▸ **Task requirements**:
Search the material below for the word "Determine". Copy every line that has it.

▸ **Provided data**:
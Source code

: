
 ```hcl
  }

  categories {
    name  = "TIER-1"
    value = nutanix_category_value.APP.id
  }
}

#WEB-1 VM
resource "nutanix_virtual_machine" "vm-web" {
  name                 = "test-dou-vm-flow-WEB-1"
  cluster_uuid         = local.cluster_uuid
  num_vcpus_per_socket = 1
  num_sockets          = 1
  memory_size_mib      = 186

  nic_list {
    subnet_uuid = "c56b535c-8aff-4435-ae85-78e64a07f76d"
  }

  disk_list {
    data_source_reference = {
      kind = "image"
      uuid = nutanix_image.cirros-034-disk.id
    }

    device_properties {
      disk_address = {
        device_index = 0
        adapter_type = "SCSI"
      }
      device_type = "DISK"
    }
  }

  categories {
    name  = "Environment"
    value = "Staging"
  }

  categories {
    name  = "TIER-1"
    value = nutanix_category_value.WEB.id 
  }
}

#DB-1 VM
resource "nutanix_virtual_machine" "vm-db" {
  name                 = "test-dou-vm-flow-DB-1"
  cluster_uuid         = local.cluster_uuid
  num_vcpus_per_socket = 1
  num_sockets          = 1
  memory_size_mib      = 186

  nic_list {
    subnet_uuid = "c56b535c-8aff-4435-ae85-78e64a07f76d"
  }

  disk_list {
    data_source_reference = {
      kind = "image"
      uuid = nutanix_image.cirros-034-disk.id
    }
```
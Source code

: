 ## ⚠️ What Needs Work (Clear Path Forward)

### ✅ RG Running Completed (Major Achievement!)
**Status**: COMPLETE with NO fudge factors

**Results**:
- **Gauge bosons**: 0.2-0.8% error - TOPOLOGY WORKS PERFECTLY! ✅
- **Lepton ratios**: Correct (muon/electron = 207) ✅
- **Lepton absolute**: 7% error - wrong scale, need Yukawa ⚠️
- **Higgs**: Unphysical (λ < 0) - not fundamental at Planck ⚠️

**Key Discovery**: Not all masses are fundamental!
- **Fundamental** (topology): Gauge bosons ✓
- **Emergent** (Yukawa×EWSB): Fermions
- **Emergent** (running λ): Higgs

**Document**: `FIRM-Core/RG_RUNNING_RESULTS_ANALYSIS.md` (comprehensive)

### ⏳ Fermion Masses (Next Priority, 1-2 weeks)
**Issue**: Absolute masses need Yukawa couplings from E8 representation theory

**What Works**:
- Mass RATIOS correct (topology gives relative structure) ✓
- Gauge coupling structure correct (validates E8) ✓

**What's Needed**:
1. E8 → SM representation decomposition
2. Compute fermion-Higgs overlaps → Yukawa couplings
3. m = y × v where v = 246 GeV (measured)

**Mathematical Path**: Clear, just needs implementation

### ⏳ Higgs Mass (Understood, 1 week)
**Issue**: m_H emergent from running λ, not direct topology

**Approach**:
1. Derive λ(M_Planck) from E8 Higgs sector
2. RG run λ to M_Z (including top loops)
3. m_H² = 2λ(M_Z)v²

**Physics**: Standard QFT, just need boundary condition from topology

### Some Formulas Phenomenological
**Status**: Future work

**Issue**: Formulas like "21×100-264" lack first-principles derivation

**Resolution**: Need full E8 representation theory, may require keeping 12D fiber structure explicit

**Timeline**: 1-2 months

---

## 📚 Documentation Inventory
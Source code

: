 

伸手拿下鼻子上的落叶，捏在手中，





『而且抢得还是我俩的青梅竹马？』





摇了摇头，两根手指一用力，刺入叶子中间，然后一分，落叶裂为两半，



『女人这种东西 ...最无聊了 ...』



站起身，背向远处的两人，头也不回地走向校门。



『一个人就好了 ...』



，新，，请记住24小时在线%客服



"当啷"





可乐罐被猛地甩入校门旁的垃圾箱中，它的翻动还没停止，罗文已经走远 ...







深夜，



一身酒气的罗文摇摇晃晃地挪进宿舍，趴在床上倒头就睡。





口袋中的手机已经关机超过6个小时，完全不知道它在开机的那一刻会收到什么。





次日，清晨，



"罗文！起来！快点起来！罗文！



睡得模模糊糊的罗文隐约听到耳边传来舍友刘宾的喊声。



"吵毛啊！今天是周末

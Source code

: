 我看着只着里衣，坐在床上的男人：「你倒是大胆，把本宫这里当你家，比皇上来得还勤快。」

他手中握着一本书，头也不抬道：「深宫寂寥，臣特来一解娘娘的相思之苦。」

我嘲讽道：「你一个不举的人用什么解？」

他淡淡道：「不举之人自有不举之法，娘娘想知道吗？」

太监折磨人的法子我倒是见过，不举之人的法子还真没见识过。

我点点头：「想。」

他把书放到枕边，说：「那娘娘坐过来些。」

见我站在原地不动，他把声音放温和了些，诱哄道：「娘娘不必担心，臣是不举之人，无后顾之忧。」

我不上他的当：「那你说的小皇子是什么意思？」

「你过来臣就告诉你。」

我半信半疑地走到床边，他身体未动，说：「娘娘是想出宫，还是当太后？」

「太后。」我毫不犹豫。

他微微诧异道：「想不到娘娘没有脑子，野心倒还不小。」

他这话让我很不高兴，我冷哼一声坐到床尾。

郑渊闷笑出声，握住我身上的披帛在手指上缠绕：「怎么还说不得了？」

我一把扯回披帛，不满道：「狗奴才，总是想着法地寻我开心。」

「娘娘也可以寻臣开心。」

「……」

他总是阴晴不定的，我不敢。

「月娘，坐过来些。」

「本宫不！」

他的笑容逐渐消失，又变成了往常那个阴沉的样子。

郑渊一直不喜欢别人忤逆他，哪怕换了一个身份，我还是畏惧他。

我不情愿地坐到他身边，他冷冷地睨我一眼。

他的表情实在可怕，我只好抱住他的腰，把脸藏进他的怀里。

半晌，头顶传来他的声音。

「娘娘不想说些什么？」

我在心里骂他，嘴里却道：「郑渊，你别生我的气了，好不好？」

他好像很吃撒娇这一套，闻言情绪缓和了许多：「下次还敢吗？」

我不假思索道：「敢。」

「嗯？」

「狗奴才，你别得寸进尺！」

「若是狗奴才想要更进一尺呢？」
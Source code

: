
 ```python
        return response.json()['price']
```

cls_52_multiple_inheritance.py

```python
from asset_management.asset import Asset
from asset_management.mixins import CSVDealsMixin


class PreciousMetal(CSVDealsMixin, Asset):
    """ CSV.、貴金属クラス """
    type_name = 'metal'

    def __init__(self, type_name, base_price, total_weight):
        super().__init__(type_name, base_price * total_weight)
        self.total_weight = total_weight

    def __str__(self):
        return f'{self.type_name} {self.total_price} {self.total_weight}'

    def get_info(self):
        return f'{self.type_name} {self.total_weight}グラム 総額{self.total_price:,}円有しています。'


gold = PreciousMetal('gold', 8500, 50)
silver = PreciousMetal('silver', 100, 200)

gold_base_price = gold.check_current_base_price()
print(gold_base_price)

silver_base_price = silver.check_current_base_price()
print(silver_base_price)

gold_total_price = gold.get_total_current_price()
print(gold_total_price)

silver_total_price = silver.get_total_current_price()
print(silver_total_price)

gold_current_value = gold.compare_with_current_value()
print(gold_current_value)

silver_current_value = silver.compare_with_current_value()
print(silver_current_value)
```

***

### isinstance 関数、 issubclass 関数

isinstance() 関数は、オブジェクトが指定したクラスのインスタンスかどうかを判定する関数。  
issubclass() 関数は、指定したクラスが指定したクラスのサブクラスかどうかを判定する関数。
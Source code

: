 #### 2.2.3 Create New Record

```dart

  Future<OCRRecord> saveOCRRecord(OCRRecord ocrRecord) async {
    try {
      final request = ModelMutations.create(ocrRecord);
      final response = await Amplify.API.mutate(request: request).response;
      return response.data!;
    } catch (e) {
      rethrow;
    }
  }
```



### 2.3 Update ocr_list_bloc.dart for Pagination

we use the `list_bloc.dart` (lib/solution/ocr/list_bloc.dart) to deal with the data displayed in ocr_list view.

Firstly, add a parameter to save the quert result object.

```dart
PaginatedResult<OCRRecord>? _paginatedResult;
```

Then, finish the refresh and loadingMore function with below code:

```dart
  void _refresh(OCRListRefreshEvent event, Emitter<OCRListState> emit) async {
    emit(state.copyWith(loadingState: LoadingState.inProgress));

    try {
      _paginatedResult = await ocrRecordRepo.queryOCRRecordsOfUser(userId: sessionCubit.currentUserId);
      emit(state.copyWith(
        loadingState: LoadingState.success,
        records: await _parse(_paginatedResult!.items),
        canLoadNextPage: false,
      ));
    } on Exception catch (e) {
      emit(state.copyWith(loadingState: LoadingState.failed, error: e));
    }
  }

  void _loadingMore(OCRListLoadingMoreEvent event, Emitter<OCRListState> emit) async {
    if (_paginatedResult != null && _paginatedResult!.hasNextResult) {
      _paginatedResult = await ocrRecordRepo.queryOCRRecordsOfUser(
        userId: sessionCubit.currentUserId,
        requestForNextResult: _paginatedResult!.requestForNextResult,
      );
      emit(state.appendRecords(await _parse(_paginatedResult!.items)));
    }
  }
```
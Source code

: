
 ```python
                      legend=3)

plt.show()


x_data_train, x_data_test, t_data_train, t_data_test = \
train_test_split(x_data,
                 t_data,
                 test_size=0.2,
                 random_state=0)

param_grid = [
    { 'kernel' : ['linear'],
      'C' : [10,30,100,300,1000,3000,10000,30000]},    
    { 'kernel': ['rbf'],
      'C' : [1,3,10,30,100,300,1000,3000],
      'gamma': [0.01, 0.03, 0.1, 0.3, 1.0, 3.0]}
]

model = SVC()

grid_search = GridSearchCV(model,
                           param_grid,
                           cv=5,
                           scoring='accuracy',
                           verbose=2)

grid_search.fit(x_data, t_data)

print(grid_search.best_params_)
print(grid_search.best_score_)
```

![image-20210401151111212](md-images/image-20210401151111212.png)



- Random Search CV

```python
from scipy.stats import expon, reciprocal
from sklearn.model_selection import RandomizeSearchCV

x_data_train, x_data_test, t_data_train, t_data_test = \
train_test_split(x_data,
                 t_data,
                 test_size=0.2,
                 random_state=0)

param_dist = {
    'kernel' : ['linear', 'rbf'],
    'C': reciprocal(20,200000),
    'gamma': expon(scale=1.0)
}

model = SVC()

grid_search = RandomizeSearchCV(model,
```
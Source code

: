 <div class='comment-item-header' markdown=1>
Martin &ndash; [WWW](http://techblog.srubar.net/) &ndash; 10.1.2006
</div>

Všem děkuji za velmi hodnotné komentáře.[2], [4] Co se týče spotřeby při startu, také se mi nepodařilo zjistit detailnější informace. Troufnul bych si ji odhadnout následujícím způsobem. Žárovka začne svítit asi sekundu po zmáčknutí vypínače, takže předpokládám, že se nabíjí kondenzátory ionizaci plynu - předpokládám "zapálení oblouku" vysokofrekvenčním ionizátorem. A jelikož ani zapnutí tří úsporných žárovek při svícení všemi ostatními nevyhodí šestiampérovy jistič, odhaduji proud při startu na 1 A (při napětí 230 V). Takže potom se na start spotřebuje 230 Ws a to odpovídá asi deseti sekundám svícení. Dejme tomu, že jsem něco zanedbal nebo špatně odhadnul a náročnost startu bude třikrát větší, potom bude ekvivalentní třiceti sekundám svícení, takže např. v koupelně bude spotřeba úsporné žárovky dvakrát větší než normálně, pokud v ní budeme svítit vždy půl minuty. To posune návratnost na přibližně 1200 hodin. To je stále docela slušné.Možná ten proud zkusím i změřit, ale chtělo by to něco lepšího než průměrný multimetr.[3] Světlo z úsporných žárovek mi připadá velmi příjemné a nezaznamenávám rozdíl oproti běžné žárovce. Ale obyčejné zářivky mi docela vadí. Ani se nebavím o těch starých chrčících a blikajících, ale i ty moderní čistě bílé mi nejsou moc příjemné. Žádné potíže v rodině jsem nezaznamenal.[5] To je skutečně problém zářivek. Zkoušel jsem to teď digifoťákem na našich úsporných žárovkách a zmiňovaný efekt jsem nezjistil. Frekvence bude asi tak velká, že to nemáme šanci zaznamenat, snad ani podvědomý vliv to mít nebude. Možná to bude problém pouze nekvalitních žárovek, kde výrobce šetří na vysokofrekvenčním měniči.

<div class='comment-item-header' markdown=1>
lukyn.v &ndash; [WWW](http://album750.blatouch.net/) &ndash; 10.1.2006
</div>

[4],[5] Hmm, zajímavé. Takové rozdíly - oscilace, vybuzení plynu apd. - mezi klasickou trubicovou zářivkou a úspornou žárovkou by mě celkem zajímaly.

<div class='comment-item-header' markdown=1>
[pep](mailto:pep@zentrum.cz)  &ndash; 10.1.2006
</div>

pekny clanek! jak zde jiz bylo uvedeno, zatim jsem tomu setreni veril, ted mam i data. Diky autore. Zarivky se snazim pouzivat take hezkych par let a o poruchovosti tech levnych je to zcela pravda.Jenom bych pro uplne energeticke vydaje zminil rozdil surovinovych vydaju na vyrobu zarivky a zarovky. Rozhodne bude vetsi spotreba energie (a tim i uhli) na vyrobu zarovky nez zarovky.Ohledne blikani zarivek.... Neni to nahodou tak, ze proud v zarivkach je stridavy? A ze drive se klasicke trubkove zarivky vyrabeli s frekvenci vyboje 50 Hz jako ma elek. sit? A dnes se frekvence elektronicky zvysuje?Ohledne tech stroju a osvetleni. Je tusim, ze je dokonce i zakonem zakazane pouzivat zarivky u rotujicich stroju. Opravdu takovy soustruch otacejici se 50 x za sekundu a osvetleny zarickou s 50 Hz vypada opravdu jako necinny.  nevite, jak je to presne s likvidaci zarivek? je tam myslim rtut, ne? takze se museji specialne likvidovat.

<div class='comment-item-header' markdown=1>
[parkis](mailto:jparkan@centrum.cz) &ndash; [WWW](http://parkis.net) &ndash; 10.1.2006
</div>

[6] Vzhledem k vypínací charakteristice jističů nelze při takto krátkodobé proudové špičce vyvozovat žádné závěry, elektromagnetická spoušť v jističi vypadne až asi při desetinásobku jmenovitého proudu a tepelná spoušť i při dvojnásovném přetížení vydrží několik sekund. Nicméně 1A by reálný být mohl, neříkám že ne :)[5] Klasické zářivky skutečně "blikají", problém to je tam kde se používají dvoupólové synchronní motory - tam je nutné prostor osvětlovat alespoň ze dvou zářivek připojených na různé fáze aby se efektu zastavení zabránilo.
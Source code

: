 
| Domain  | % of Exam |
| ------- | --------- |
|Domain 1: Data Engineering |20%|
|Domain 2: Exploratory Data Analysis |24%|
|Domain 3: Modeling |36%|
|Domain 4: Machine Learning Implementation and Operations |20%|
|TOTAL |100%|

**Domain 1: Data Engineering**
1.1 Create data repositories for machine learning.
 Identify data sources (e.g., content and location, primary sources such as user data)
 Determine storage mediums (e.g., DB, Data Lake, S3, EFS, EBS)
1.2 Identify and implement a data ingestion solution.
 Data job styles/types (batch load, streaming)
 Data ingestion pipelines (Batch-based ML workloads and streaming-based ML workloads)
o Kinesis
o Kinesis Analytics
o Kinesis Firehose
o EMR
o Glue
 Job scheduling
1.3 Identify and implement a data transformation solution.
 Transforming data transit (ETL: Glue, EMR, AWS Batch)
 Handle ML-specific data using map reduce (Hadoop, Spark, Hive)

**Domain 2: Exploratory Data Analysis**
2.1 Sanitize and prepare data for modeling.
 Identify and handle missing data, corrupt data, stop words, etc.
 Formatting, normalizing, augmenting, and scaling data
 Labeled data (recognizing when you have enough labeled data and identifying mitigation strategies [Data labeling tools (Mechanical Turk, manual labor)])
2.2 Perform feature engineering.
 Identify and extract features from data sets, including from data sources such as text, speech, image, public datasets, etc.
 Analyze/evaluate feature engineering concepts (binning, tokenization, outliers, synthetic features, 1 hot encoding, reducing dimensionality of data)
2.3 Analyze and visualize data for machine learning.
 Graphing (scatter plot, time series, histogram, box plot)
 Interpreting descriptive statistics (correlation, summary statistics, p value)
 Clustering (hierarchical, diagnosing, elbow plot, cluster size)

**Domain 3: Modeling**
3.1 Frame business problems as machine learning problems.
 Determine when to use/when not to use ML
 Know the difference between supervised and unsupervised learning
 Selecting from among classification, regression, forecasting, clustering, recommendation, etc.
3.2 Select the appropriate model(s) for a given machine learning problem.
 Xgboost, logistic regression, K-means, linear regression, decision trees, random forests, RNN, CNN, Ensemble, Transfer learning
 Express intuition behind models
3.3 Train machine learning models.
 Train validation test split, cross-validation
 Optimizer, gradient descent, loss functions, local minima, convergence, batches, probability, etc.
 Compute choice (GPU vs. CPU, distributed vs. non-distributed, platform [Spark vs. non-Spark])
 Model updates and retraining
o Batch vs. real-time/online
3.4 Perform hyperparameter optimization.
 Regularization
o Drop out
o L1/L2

▸ **Answer area**:
 Determine storage mediums (e.g., DB, Data Lake, S3, EFS, EBS)
 Determine when to use/when not to use ML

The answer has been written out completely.